I started to panic as the dirt became unbearable and his touch had my mind flickering between the parking lot and that room.

The room where I was covered in dirt. Nothing but dirt and ice.

“The man who is dragging me bodily is talking about sense?” I shrieked. I kept struggling against his grip. “Let me go,” I ordered.

Gabriel ignored me, just kept dragging me through the parking lot.

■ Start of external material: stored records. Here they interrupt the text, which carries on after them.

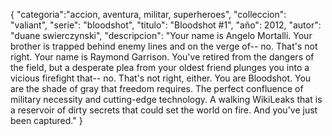{
    "categoria":"accion, aventura, militar, superheroes",
    "colleccion": "valiant",
    "serie": "bloodshot",
    "titulo": "Bloodshot #1",
    "año": 2012,
    "autor": "duane swierczynski",
    "descripcion": "Your name is Angelo Mortalli. Your brother is trapped behind enemy lines and on the verge of-- no. That's not right. Your name is Raymond Garrison. You've retired from the dangers of the field, but a desperate plea from your oldest friend plunges you into a vicious firefight that-- no. That's not right, either. You are Bloodshot. You are the shade of gray that freedom requires. The perfect confluence of military necessity and cutting-edge technology. A walking WikiLeaks that is a reservoir of dirty secrets that could set the world on fire. And you've just been captured."
}
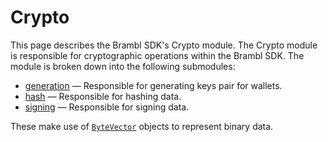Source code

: # Crypto

This page describes the Brambl SDK's Crypto module. The Crypto module is responsible for cryptographic operations within
the Brambl SDK. The module is broken down into the following submodules:

* [generation](Crypto/Generation) — Responsible for generating keys pair for wallets.
* [hash](Crypto/Hash) — Responsible for hashing data.
* [signing](Crypto/Signing) — Responsible for signing data.

These make use of [`ByteVector`](/docs/Modules/Common/External%20Libraries/ByteVector) objects to represent binary data.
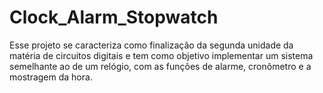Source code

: # Clock_Alarm_Stopwatch
Esse projeto se caracteriza como finalização da segunda unidade da matéria de circuitos digitais e tem como objetivo implementar um sistema semelhante ao de um relógio, com as funções de alarme, cronômetro e a mostragem da hora.
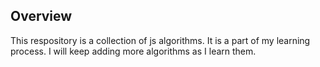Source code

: ## Overview

This respository is a collection of js algorithms. It is a part of my learning process. I will keep adding more algorithms as I learn them.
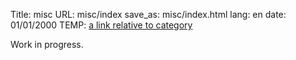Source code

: Title: misc
URL: misc/index
save_as: misc/index.html
lang: en
date: 01/01/2000
TEMP: [a link relative to category](category)


Work in progress.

I didn’t notice anything except the way his hand on mine made the grime unbearable. It was creeping up my arm like a flesh-eating virus and it had to stop. I wrenched my hand from his grasp but it didn’t work, so I stopped, forcing him to stop too. It was either that or drag me. The look on his face might’ve been foreign, but I didn’t think he was about to drag my limp body on the ground through a parking lot.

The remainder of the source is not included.